日本政府は、中国大使館に真偽を確かめた。
(ただ、中国政府は関与を、認めなかった)
(あくまでも、悪党や愚連隊の勝手な行動と、中国政府の関与を否定した)
(ただ、現場は動画投稿サイトで、全世界に発信されており、彼らの言動に対し、一斉に非難の声があがっている)

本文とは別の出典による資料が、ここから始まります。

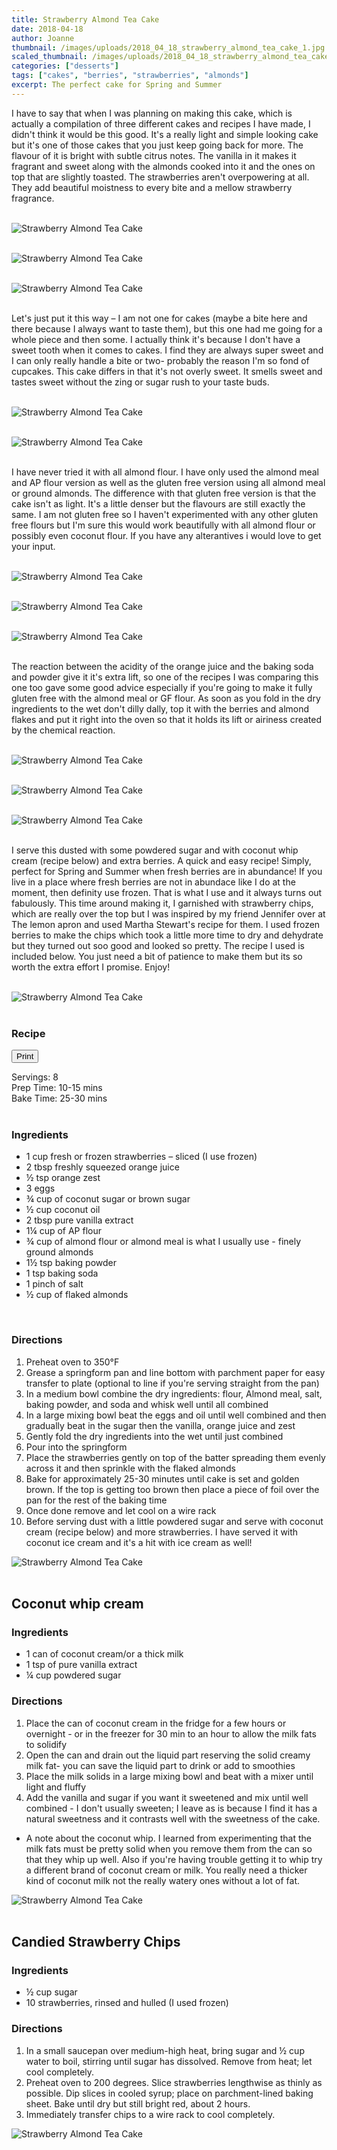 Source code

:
 ```yaml
---
title: Strawberry Almond Tea Cake
date: 2018-04-18
author: Joanne
thumbnail: /images/uploads/2018_04_18_strawberry_almond_tea_cake_1.jpg
scaled_thumbnail: /images/uploads/2018_04_18_strawberry_almond_tea_cake_0.jpg
categories: ["desserts"]
tags: ["cakes", "berries", "strawberries", "almonds"]
excerpt: The perfect cake for Spring and Summer
---
```

<span class="blog-text">

I have to say that when I was planning on making this cake, which is actually a compilation of three different cakes and recipes I have made, I didn't think it would be this good.  It's a really light and simple looking cake but it's one of those cakes that you just keep going back for more. The flavour of it is bright with subtle citrus notes. The vanilla in it makes it fragrant and sweet along with the almonds cooked into it and the ones on top that are slightly toasted. The strawberries aren't overpowering at all. They add beautiful moistness to every bite and a mellow strawberry fragrance.
<br>
<br>

![Strawberry Almond Tea Cake](/images/uploads/2018_04_18_strawberry_almond_tea_cake_2.jpg)
<br>
<br>

![Strawberry Almond Tea Cake](/images/uploads/2018_04_18_strawberry_almond_tea_cake_4.jpg)
<br>
<br>

![Strawberry Almond Tea Cake](/images/uploads/2018_04_18_strawberry_almond_tea_cake_3.jpg)
<br>
<br>

Let's just put it this way – I am not one for cakes (maybe a bite here and there because I always want to taste them), but this one had me going for a whole piece and then some.  I actually think it's because I don't have a sweet tooth when it comes to cakes.  I find they are always super sweet and I can only really handle a bite or two- probably the reason I'm so fond of cupcakes. This cake differs in that it's not overly sweet. It smells sweet and tastes sweet without the zing or sugar rush to your taste buds.
</br>
</br>

![Strawberry Almond Tea Cake](/images/uploads/2018_04_18_strawberry_almond_tea_cake_5.jpg)
</br>
</br>

![Strawberry Almond Tea Cake](/images/uploads/2018_04_18_strawberry_almond_tea_cake_6.jpg)
</br>
</br>

I have never tried it with all almond flour. I have only used the almond meal and AP flour version as well as the gluten free version using all almond meal or ground almonds.  The difference with that gluten free version is that the cake isn't as light.  It's a little denser but the flavours are still exactly the same.  I am not gluten free so I haven't experimented with any other gluten free flours but I'm sure this would work beautifully with all almond flour or possibly even coconut flour. If you have any alterantives i would love to get your input. 
</br>
</br>

![Strawberry Almond Tea Cake](/images/uploads/2018_04_18_strawberry_almond_tea_cake_7.jpg)
</br>
</br>

![Strawberry Almond Tea Cake](/images/uploads/2018_04_18_strawberry_almond_tea_cake_8.jpg)
</br>
</br>

![Strawberry Almond Tea Cake](/images/uploads/2018_04_18_strawberry_almond_tea_cake_9.jpg)
</br>
</br>

The reaction between the acidity of the orange juice and the baking soda and powder give it it's extra lift, so one of the recipes I was comparing this one too gave some good advice especially if you're going to make it fully gluten free with the almond meal or GF flour. As soon as you fold in the dry ingredients to the wet don't dilly dally, top it with the berries and almond flakes and put it right into the oven so that it holds its lift or airiness created by the chemical reaction.
</br>
</br>

![Strawberry Almond Tea Cake](/images/uploads/2018_04_18_strawberry_almond_tea_cake_10.jpg)
</br>
</br>

![Strawberry Almond Tea Cake](/images/uploads/2018_04_18_strawberry_almond_tea_cake_11.jpg)
</br>
</br>

![Strawberry Almond Tea Cake](/images/uploads/2018_04_18_strawberry_almond_tea_cake_12.jpg)
</br>
</br>

I serve this dusted with some powdered sugar and with coconut whip cream (recipe below) and extra berries. A quick and easy recipe! Simply, perfect for Spring and Summer when fresh berries are in abundance! If you live in a place where fresh berries are not in abundace like I do at the moment, then definity use frozen. That is what I use and it always turns out fabulously. This time around making it, I garnished with strawberry chips, which are really over the top but I was inspired by my friend Jennifer over at The lemon apron and used Martha Stewart's recipe for them. I used frozen berries to make the chips which took a little more time to dry and dehydrate but they turned out soo good and looked so pretty. The recipe I used is included below. You just need a bit of patience to make them but its so worth the extra effort I promise. Enjoy!
</br>
</br>

![Strawberry Almond Tea Cake](/images/uploads/2018_04_18_strawberry_almond_tea_cake_13.jpg)
</br>
</br>
</span>

### Recipe
<div print_button><form>
<input type="button" value="Print" class="btn__print" onClick="window.print()">
</form></div>

<div>Servings: <span itemprop="recipeYield">8</div>
<div>Prep Time: <meta itemprop="prepTime" content="PT15M">10-15 mins </div>
<div>Bake Time: <meta itemprop="cookTime" content="PT75M">25-30 mins</div>
</br>

### Ingredients 

* <span itemprop="recipeIngredient">1 cup fresh or frozen strawberries – sliced (I use frozen)</span>
* <span itemprop="recipeIngredient">2 tbsp freshly squeezed orange juice</span>
* <span itemprop="recipeIngredient">&frac12; tsp orange zest</span>
* <span itemprop="recipeIngredient">3 eggs</span>
* <span itemprop="recipeIngredient">&frac34; cup of coconut sugar or brown sugar</span>
* <span itemprop="recipeIngredient">&frac12; cup coconut oil</span>
* <span itemprop="recipeIngredient">2 tbsp pure vanilla extract</span>
* <span itemprop="recipeIngredient">1&frac14; cup of AP flour</span>
* <span itemprop="recipeIngredient">&frac34; cup of almond flour or almond meal is what I usually use - finely ground almonds</span>
* <span itemprop="recipeIngredient">1&frac12; tsp baking powder</span>
* <span itemprop="recipeIngredient">1 tsp baking soda</span>
* <span itemprop="recipeIngredient">1 pinch of salt</span>
* <span itemprop="recipeIngredient">&frac12; cup of flaked almonds</span>
</br>

### Directions
1. Preheat oven to 350&deg;F
1. Grease a springform pan and line bottom with parchment paper for easy transfer to plate (optional to line if you're serving straight from the pan)
1. In a medium bowl combine the dry ingredients: flour, Almond meal, salt, baking powder, and soda and whisk well until all combined
1. In a large mixing bowl beat the eggs and oil until well combined and then gradually beat in the sugar then the vanilla, orange juice and zest
1. Gently fold the dry ingredients into the wet until just combined
1. Pour into the springform
1. Place the strawberries gently on top of the batter spreading them evenly across it and then sprinkle​ with the flaked almonds
1. Bake for approximately 25-30 minutes until cake is set and golden brown. If the top is getting too brown then place a piece of foil over the pan for the rest of the baking time
1. Once done remove and let cool on a wire rack
1. Before serving dust with a little powdered sugar and serve with coconut cream (recipe below) and more strawberries. I have served it with coconut ice cream and it's a hit with ice cream as well!  

![Strawberry Almond Tea Cake](/images/uploads/2018_04_18_strawberry_almond_tea_cake_14.jpg)
</br>
</br>

## Coconut whip cream

### Ingredients
* 1 can of coconut cream/or a thick milk
* 1 tsp of pure vanilla extract
* &frac14; cup powdered sugar

### Directions

1. Place the can of coconut cream in the fridge for a few hours or overnight - or in the freezer for 30 min to an hour to allow the milk fats to solidify
1. Open the can and drain out the liquid part reserving the solid creamy milk fat- you can save the liquid part to drink or add to smoothies
1. Place the milk solids in a large mixing bowl and beat with a mixer until light and fluffy
1. Add the vanilla and sugar if you want it sweetened and
mix until well combined - I don't usually sweeten; I leave as is because I find it has a natural sweetness and it contrasts well with the sweetness of the cake.
*  A note about the coconut whip. I learned from experimenting that the milk fats must be pretty solid when you remove them from the can so that they whip up well. Also if you're having trouble getting it to whip try a different brand of coconut cream or milk.  You really need a thicker kind of coconut milk not the really watery ones without a lot of fat.  

![Strawberry Almond Tea Cake](/images/uploads/2018_04_18_strawberry_almond_tea_cake_15.jpg)
</br>
</br>

## Candied Strawberry Chips 

### Ingredients

* &frac12; cup sugar
* 10 strawberries, rinsed and hulled (I used frozen)

### Directions
1. In a small saucepan over medium-high heat, bring sugar and &frac12; cup water to boil, stirring until sugar has dissolved. Remove from heat; let cool completely.
1. Preheat oven to 200 degrees. Slice strawberries lengthwise as thinly as possible. Dip slices in cooled syrup; place on parchment-lined baking sheet. Bake until dry but still bright red, about 2 hours.
1. Immediately transfer chips to a wire rack to cool completely.  

![Strawberry Almond Tea Cake](/images/uploads/2018_04_18_strawberry_almond_tea_cake_16.jpg)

靖国神社の参道を歩きながら、松本華奈は肩を落としている。
「自分も無力だけど、日本政府も無力」
「ただ、事なかれ主義しかできない」
「首相も派閥と選挙と利権しか、考えていない」

前を歩くロボット二体を見て思った。
「隼人君と紀子さんがいなかったら」
「靖国神社は血の海になった」
「皇居は破壊され、自衛隊の基地は爆破された」

松本華奈は、再び肩を落とした。
「そこまでされても、日本はなすすべがない」
「せいぜい、遺憾の意を表明する、それしかできない」
「選挙と派閥と利権しか考えない首相は、責任を警備官僚に押し付けるだけ」
「警察が、無能だからと、叱責するのみ」
「首相は、日本が笑いものになっても、知らぬ存ぜぬで、極楽とんぼ」

皇居と、皇族を思った。
「あれほどの無謀な戦争を起こし、日本国民と他国民を殺し苦しませておきながら」
「結局、軍部の暴走のイメージを植え付けて、最高責任者(指示責任者)は、何も責任を取らなかった」
「少なくとも古代の天皇は、自然災害でさえ責任を取って、その地位を降りたのに」
「結局、のうのうと、居座った」
「反省するポーズだけは取ったかも、でもポーズだけ」
「悪いのは部下の暴走だ、その印象操作に専念して」
「自らは、謝ったフリで通した」
「それが、日本の真実、失敗は国民の責任」
「騙される日本人が悪いのかな」
「税金で養う理由なんて、わからない」
「自分が出した命令の責任を取らず、国民に責任を押し付け殺すだけ」

松本華奈は、旧華族に頼まれて警護をしたことがある。
旧華族は、松本華奈を含めて公安や警視庁を、とにかくコケにした。
「本来は、お前たちなど下賤な者が、入れない屋敷だ」
「正面から見るな、汚らわしい」
「常に這いつくばって歩け、身分の差を自覚しろ」
・・・・・

腹が立ったが、当時の先輩と上司は、抗議一つしなかった。
皇族とか王族を廃止した国もある。
「いつまで、こんな無意味なことを続けるの?」
「本当に天皇制とか、皇族って必要なの?」
「なくしたところで、暴動も起きないのに」

そんなことを思いながら、ブツブツ歩いていると、九條紀子から声がかかった。
「本当に死んだ軍人さんは、靖国を念じて死んだの?」
松本華奈は、返事に戸惑った。
「・・・その趣旨であると、靖国神社は言っている」
立花隼人も反応した。
「靖国神社ではなくて、靖国神社の人では?」
「そもそも、神とは何?」
「実在を誰が見た?証拠写真でもあるのか?」
「そんなモノを信じるから、面倒が増えるのでは?」
松本華奈は、ここでも反応できない。
「それは・・・そうだけどさ・・・」
ロボット二体の稼働時間を思った。
「通常可動で5千年、フル稼働で4千年か・・・」
「その意味では、生きて見える神だ、壊せば地球が壊れるし」
松本華奈は、再び考え込んでいる。